Work task: From the data below, return the exact lines starting at the line containing "Do I need to" and ending at the line containing "If you’re ready", both included, and nothing else.

Listed entries:
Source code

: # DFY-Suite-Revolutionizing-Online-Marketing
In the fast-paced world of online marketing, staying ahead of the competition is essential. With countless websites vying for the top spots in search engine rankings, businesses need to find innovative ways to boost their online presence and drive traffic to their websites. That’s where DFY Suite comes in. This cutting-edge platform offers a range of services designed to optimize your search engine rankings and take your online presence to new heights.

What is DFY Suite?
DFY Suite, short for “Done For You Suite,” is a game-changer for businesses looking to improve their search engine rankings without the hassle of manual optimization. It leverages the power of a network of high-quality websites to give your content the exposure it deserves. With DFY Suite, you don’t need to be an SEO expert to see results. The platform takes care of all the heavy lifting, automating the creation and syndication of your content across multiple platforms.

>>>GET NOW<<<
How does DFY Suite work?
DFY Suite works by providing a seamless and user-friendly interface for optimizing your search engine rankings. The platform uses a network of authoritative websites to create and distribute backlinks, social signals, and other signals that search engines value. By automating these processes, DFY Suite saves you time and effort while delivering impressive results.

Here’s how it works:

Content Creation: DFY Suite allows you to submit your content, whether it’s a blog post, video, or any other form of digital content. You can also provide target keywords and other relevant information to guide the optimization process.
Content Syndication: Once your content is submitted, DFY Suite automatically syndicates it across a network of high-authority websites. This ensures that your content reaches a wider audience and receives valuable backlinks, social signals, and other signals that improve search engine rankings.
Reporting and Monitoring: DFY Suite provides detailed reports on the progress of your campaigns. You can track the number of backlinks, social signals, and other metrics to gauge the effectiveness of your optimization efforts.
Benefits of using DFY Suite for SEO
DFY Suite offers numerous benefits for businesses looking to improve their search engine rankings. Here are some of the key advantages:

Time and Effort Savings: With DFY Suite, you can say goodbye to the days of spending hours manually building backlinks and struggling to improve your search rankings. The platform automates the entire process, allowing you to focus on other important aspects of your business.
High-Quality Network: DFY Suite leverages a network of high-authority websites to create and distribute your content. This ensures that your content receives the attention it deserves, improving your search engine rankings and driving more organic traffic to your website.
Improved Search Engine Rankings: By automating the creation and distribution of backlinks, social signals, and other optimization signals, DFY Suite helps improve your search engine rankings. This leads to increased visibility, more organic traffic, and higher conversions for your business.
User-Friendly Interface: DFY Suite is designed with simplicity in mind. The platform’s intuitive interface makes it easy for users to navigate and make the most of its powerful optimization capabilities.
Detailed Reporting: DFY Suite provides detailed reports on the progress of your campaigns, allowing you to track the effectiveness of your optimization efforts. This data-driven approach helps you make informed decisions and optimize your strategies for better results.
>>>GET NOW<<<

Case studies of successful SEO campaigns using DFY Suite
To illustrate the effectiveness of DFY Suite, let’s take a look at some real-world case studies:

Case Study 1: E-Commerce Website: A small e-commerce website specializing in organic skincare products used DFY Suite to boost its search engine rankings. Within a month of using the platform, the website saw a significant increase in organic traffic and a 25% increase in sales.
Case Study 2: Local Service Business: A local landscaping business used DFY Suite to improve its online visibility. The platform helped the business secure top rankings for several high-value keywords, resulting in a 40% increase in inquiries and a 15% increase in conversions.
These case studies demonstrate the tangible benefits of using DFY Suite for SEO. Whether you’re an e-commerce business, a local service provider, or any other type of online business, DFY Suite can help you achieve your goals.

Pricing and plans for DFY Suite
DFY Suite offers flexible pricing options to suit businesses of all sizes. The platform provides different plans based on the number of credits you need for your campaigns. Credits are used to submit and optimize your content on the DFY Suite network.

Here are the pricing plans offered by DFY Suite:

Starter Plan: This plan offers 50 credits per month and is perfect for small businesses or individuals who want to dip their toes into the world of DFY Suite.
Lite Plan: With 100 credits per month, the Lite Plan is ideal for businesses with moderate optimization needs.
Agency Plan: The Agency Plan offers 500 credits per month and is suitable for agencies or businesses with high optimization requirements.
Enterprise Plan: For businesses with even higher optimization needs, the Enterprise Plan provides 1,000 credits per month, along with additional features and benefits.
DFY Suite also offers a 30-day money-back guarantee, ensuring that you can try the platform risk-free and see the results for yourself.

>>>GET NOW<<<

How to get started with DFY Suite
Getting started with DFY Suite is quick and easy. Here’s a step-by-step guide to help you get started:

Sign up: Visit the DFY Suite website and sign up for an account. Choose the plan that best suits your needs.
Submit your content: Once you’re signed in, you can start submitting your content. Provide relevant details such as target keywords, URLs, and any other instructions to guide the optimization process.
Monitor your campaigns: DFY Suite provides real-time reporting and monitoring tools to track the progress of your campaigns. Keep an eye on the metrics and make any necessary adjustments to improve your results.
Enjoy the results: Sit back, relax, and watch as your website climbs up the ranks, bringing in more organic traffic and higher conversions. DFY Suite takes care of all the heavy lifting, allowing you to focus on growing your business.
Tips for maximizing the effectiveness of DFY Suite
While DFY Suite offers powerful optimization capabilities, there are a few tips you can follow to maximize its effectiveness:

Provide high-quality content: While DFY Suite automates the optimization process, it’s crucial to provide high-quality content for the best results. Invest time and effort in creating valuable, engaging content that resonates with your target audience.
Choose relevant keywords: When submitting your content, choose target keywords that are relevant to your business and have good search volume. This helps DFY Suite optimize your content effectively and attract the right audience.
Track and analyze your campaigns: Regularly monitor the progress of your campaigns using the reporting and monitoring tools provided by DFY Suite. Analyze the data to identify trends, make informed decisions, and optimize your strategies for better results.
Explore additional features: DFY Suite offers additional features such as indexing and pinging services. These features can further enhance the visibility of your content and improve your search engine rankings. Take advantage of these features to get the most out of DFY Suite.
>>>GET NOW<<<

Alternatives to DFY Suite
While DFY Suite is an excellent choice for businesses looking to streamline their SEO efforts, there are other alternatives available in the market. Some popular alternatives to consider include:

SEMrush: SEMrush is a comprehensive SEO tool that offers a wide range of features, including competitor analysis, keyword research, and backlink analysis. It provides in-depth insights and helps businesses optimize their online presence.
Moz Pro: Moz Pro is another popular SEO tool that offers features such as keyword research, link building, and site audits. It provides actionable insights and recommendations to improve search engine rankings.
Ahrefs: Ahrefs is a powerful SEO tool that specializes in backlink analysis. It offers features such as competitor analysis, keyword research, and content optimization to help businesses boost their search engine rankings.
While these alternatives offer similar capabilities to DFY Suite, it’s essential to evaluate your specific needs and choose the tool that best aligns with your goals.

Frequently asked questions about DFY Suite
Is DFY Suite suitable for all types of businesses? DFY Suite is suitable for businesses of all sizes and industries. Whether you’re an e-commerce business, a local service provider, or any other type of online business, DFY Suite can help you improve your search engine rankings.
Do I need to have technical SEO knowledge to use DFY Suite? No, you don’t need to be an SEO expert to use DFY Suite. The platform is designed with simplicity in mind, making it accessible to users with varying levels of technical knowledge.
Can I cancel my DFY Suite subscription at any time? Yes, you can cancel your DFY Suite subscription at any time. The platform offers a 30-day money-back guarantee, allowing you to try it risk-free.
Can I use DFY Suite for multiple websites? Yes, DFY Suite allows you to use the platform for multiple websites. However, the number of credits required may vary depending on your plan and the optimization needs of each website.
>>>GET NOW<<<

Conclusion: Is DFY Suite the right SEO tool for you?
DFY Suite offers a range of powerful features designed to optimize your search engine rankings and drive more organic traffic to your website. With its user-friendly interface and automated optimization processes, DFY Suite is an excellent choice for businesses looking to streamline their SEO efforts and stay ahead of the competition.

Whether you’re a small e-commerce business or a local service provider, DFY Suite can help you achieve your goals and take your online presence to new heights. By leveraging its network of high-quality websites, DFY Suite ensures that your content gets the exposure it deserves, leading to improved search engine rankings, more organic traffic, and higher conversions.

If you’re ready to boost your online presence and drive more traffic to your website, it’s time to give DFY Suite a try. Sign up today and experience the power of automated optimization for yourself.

==

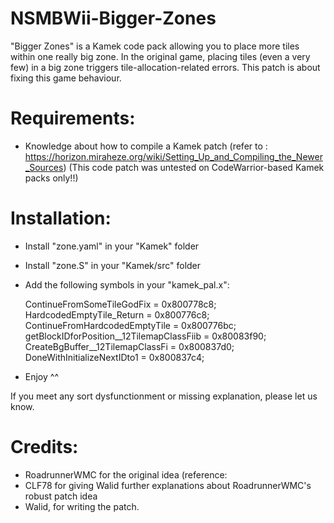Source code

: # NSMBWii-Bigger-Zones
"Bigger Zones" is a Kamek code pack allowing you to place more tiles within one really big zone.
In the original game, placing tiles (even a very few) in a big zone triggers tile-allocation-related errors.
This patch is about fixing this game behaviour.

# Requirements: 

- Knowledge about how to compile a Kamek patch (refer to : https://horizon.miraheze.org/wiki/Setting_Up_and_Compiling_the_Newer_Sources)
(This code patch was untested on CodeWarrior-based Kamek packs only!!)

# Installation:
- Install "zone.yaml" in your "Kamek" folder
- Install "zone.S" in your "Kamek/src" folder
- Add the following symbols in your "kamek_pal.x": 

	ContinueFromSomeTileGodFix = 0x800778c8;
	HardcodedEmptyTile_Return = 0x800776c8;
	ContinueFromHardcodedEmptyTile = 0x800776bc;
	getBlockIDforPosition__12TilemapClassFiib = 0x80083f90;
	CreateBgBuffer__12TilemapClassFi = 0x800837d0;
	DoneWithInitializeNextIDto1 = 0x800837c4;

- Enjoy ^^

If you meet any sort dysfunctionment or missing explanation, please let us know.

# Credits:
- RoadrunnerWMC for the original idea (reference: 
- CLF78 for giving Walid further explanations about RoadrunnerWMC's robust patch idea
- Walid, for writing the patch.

--

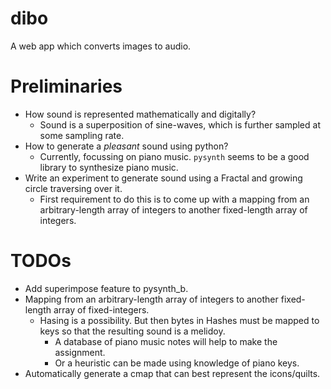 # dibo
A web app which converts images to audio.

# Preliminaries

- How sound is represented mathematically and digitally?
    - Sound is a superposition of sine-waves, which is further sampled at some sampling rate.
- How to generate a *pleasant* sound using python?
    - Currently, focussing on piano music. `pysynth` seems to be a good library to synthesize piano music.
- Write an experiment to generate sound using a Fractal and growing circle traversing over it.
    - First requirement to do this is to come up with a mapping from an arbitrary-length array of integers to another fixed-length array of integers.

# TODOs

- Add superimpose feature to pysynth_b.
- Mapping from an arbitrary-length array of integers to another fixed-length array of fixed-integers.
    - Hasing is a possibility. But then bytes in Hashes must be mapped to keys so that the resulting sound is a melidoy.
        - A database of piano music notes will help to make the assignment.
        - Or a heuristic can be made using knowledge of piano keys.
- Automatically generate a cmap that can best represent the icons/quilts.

Response box:
Do I need to have technical SEO knowledge to use DFY Suite? No, you don’t need to be an SEO expert to use DFY Suite. The platform is designed with simplicity in mind, making it accessible to users with varying levels of technical knowledge.
Can I cancel my DFY Suite subscription at any time? Yes, you can cancel your DFY Suite subscription at any time. The platform offers a 30-day money-back guarantee, allowing you to try it risk-free.
Can I use DFY Suite for multiple websites? Yes, DFY Suite allows you to use the platform for multiple websites. However, the number of credits required may vary depending on your plan and the optimization needs of each website.
>>>GET NOW<<<

Conclusion: Is DFY Suite the right SEO tool for you?
DFY Suite offers a range of powerful features designed to optimize your search engine rankings and drive more organic traffic to your website. With its user-friendly interface and automated optimization processes, DFY Suite is an excellent choice for businesses looking to streamline their SEO efforts and stay ahead of the competition.

Whether you’re a small e-commerce business or a local service provider, DFY Suite can help you achieve your goals and take your online presence to new heights. By leveraging its network of high-quality websites, DFY Suite ensures that your content gets the exposure it deserves, leading to improved search engine rankings, more organic traffic, and higher conversions.

If you’re ready to boost your online presence and drive more traffic to your website, it’s time to give DFY Suite a try. Sign up today and experience the power of automated optimization for yourself.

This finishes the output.